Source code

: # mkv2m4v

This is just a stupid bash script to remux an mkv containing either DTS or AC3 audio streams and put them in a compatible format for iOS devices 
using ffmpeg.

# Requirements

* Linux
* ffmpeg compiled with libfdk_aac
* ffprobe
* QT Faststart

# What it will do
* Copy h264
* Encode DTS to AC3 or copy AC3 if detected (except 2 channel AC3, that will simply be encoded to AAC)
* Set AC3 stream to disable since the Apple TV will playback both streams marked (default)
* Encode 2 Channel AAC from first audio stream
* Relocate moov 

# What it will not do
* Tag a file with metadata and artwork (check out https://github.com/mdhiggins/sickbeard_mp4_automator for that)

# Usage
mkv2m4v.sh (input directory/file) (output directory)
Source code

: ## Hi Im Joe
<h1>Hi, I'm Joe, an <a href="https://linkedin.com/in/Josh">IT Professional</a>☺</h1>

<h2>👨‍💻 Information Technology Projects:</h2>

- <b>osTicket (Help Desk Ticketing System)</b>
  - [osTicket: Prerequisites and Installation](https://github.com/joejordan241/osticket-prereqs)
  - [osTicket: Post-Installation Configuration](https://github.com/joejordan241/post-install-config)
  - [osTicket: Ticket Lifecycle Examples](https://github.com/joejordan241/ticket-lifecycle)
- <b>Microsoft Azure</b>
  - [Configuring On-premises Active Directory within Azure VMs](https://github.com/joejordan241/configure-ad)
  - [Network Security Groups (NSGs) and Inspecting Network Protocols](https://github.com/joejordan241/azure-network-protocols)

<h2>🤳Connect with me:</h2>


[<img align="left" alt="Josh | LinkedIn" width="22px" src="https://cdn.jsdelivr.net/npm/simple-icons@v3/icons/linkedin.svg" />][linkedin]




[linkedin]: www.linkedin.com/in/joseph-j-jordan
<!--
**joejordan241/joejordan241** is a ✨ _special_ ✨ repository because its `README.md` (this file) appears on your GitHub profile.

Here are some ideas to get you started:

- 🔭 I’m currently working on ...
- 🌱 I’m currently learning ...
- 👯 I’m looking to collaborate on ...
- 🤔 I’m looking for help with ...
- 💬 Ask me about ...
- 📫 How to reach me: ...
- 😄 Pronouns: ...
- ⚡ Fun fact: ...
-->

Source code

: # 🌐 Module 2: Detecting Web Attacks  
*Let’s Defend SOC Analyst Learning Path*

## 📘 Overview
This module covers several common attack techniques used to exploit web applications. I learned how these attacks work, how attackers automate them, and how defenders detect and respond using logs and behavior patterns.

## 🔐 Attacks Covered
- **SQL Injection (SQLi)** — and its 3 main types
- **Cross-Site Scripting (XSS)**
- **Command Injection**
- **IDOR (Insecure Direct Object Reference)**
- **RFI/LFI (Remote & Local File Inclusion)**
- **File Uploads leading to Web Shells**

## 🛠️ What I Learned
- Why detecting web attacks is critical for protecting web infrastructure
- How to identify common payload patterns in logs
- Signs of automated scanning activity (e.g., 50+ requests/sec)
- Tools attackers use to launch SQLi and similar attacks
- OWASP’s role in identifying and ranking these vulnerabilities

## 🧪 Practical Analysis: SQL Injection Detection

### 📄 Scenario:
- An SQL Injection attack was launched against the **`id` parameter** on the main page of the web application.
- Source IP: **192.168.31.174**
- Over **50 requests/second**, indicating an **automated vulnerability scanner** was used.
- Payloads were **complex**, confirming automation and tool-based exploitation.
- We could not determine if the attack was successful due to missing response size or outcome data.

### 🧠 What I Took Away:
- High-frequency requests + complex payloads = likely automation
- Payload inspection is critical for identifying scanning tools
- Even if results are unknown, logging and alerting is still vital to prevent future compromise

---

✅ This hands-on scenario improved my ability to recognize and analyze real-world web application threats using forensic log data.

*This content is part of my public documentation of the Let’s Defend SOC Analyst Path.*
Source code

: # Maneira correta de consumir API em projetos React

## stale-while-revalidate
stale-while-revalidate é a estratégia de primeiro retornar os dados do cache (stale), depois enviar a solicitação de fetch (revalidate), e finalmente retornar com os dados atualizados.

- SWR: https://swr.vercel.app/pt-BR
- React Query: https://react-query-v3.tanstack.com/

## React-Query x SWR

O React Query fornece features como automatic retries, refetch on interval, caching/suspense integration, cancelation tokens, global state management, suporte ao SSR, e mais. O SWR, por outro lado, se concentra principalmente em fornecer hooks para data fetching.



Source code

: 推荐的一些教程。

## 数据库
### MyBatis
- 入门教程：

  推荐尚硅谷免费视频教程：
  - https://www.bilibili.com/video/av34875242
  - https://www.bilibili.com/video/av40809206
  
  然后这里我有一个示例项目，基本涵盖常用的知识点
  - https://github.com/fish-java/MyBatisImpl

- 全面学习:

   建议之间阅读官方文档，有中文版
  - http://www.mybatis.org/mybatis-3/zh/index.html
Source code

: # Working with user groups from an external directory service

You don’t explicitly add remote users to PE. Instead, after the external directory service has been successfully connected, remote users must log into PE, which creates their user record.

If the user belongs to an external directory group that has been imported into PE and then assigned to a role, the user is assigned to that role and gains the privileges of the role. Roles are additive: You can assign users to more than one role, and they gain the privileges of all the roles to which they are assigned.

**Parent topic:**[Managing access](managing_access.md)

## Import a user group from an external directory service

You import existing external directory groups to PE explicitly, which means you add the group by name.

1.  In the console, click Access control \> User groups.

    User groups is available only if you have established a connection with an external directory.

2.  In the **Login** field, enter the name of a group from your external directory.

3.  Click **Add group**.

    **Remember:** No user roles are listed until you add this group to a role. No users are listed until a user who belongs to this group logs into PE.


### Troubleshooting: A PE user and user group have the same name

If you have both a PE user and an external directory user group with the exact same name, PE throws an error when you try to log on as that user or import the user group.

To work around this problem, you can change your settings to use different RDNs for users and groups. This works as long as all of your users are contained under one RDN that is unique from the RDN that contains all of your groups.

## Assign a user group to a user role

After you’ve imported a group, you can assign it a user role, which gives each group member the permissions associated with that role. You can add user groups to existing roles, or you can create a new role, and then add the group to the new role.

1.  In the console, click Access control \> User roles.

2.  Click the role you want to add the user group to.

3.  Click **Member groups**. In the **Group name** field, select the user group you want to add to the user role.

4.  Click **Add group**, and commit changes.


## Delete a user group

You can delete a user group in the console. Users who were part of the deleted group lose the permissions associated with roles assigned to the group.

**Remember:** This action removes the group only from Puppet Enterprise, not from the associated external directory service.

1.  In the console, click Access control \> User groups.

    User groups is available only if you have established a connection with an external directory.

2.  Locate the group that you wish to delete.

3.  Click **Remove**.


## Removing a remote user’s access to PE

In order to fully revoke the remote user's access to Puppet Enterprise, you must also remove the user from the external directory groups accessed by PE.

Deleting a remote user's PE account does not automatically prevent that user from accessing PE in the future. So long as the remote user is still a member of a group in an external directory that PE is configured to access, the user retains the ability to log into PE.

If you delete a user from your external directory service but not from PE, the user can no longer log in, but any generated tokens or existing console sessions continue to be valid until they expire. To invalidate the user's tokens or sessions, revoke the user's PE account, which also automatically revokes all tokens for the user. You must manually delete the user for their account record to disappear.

────────────────────────────────────────

> [What to work on]
Anywhere the listing shows the word "critical", copy the full line.

> [Exercise solution]
- Why detecting web attacks is critical for protecting web infrastructure
- Payload inspection is critical for identifying scanning tools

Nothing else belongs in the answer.